▸ **EXERCISE AIM**: Below is some data. Retype exactly the lines starting at the one with "As will be understood" and ending at the one with "Before matching processing".

▸ **EXTRACTED INFORMATION**:
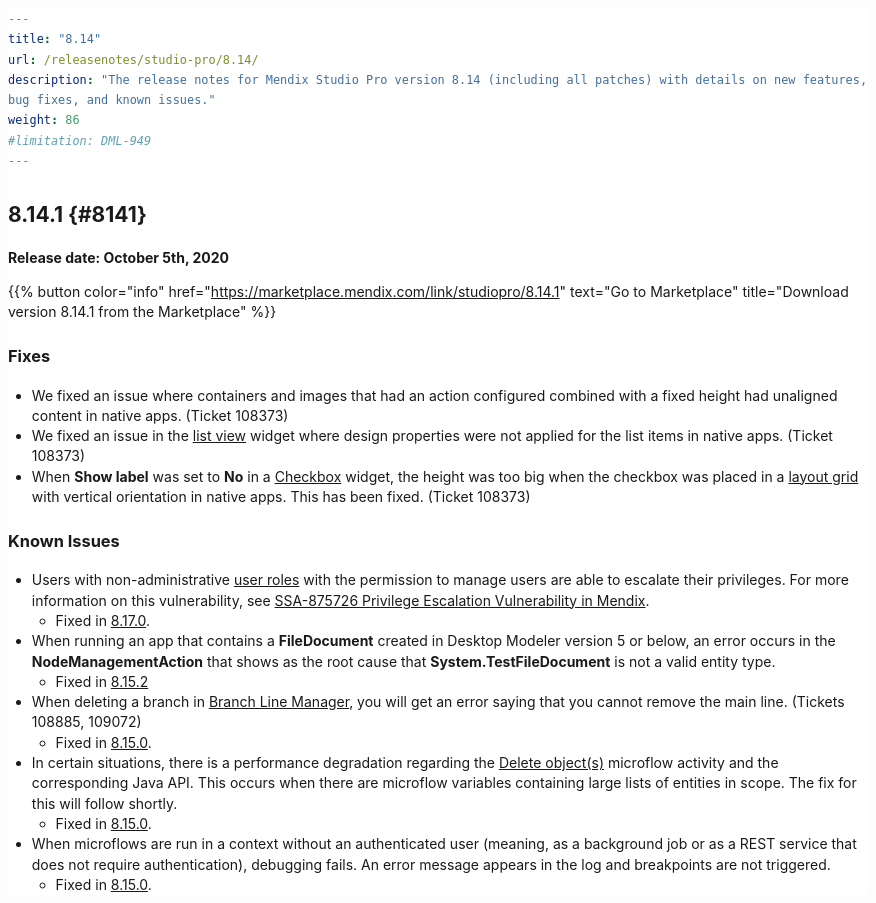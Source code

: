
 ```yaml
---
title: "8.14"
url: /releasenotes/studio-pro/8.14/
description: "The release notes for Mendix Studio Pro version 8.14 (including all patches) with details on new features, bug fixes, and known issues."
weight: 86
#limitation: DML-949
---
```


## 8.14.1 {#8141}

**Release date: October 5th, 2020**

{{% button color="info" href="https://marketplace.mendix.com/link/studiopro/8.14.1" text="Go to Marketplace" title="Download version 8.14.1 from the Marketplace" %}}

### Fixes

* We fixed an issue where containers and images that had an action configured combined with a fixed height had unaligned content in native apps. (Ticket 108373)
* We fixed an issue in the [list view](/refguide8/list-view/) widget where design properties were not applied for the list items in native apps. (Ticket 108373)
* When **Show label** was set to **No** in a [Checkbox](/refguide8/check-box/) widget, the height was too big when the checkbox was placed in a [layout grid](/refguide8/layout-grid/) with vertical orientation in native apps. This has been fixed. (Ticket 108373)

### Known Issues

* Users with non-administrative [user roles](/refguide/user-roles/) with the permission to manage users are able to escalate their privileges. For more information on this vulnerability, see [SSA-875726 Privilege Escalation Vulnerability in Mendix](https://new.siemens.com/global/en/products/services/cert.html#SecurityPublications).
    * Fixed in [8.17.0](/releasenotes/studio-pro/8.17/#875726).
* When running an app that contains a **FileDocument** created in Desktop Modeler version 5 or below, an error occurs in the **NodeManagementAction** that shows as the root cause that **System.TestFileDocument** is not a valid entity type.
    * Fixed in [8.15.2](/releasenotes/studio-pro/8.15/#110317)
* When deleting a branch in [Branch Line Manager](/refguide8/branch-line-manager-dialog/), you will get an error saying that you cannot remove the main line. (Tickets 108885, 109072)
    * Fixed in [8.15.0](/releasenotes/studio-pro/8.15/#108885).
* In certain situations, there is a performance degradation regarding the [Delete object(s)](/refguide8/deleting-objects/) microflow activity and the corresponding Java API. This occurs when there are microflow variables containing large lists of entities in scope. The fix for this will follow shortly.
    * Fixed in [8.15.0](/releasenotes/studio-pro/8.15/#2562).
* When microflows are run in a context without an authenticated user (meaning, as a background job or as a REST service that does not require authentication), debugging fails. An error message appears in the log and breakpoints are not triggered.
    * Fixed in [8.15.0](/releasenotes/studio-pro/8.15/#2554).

==

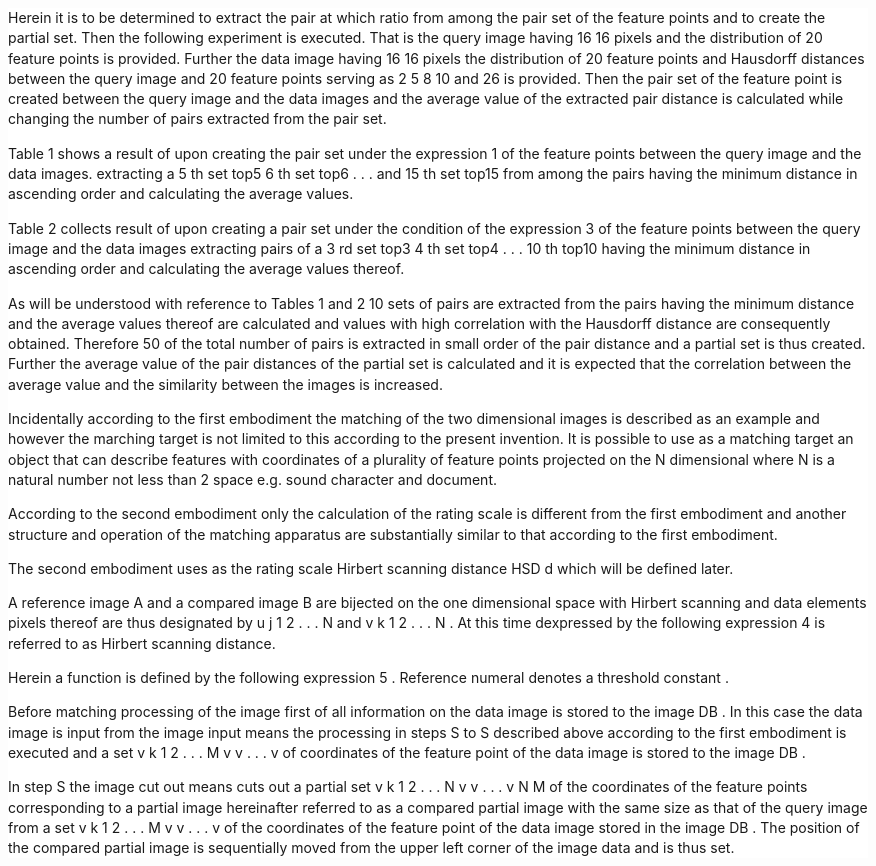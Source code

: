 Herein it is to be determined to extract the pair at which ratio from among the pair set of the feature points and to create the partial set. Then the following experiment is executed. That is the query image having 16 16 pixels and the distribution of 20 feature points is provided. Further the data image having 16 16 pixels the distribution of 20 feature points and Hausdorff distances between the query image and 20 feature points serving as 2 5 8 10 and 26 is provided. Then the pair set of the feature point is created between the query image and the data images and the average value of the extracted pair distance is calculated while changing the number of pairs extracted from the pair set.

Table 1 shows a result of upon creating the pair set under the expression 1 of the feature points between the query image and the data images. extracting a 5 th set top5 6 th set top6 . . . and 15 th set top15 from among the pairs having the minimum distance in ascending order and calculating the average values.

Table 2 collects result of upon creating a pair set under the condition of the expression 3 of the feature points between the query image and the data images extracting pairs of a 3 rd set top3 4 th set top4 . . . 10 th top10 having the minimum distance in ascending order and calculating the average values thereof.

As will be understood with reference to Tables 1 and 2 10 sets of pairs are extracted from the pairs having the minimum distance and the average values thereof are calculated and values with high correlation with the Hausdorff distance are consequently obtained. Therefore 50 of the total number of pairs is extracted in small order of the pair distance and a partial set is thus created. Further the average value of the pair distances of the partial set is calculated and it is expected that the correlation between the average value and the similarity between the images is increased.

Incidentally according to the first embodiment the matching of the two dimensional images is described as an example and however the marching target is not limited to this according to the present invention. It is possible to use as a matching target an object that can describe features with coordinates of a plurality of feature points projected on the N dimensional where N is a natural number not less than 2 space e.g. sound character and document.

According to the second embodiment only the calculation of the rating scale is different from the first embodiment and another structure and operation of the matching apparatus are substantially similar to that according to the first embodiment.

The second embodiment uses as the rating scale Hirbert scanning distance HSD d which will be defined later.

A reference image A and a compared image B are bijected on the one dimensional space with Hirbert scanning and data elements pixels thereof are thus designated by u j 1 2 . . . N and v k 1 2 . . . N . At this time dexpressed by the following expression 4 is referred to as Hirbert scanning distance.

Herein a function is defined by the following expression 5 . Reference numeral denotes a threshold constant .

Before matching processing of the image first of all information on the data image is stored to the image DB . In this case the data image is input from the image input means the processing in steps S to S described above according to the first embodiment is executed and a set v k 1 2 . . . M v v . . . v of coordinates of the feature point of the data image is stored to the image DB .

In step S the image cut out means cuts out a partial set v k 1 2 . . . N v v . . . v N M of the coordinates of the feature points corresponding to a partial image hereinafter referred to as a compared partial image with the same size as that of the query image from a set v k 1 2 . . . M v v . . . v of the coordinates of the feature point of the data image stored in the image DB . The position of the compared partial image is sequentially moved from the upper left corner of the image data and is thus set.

▸ **RESPONSE TO THE TASK**:
As will be understood with reference to Tables 1 and 2 10 sets of pairs are extracted from the pairs having the minimum distance and the average values thereof are calculated and values with high correlation with the Hausdorff distance are consequently obtained. Therefore 50 of the total number of pairs is extracted in small order of the pair distance and a partial set is thus created. Further the average value of the pair distances of the partial set is calculated and it is expected that the correlation between the average value and the similarity between the images is increased.

Incidentally according to the first embodiment the matching of the two dimensional images is described as an example and however the marching target is not limited to this according to the present invention. It is possible to use as a matching target an object that can describe features with coordinates of a plurality of feature points projected on the N dimensional where N is a natural number not less than 2 space e.g. sound character and document.

According to the second embodiment only the calculation of the rating scale is different from the first embodiment and another structure and operation of the matching apparatus are substantially similar to that according to the first embodiment.

The second embodiment uses as the rating scale Hirbert scanning distance HSD d which will be defined later.

A reference image A and a compared image B are bijected on the one dimensional space with Hirbert scanning and data elements pixels thereof are thus designated by u j 1 2 . . . N and v k 1 2 . . . N . At this time dexpressed by the following expression 4 is referred to as Hirbert scanning distance.

Herein a function is defined by the following expression 5 . Reference numeral denotes a threshold constant .

Before matching processing of the image first of all information on the data image is stored to the image DB . In this case the data image is input from the image input means the processing in steps S to S described above according to the first embodiment is executed and a set v k 1 2 . . . M v v . . . v of coordinates of the feature point of the data image is stored to the image DB .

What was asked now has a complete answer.